**Prompt:** Output nothing but the lines from the first line of the listing below through the line containing "for this purpose.\\", printed exactly and free of pictures.

[[ Records provided open ]]

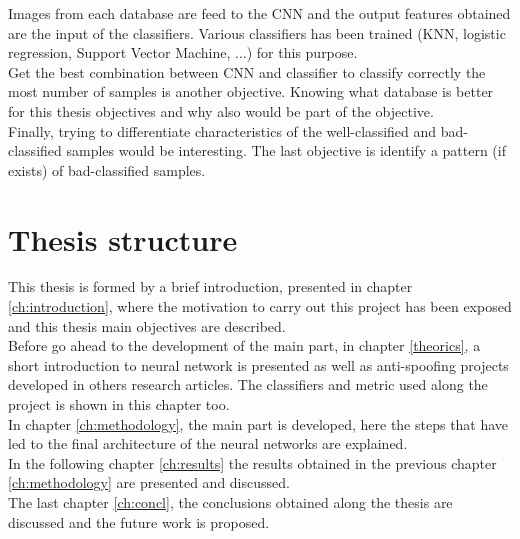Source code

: Images from each database are feed to the CNN and the output features obtained are the input of the classifiers. Various classifiers has been trained (KNN, logistic regression, Support Vector Machine, ...) for this purpose.\\

Get the best combination between CNN and classifier to classify correctly the most number of samples is another objective. Knowing what database is better for this thesis objectives and why also would be part of the objective.\\

Finally, trying to differentiate characteristics of the well-classified and bad-classified samples would be interesting. The last objective is identify a pattern (if exists) of bad-classified samples.\\

\section{Thesis structure}
This thesis is formed by a brief introduction, presented in chapter \ref{ch:introduction}, where the motivation to carry out this project has been exposed and this thesis main objectives are described.\\

Before go ahead to the development of the main part, in chapter \ref{theorics}, a short introduction to neural network is presented as well as anti-spoofing projects developed in others research articles. The classifiers and metric used along the project is shown in this chapter too.\\

In chapter \ref{ch:methodology}, the main part is developed, here the steps that have led to the final architecture of the neural networks are explained.\\

In the following chapter \ref{ch:results} the results obtained in the previous chapter \ref{ch:methodology} are presented and discussed.\\

The last chapter \ref{ch:concl}, the conclusions obtained along the thesis are discussed and the future work is proposed.\\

[[ Records provided closed ]]

**Expected answer:**
Source code

: Images from each database are feed to the CNN and the output features obtained are the input of the classifiers. Various classifiers has been trained (KNN, logistic regression, Support Vector Machine, ...) for this purpose.\\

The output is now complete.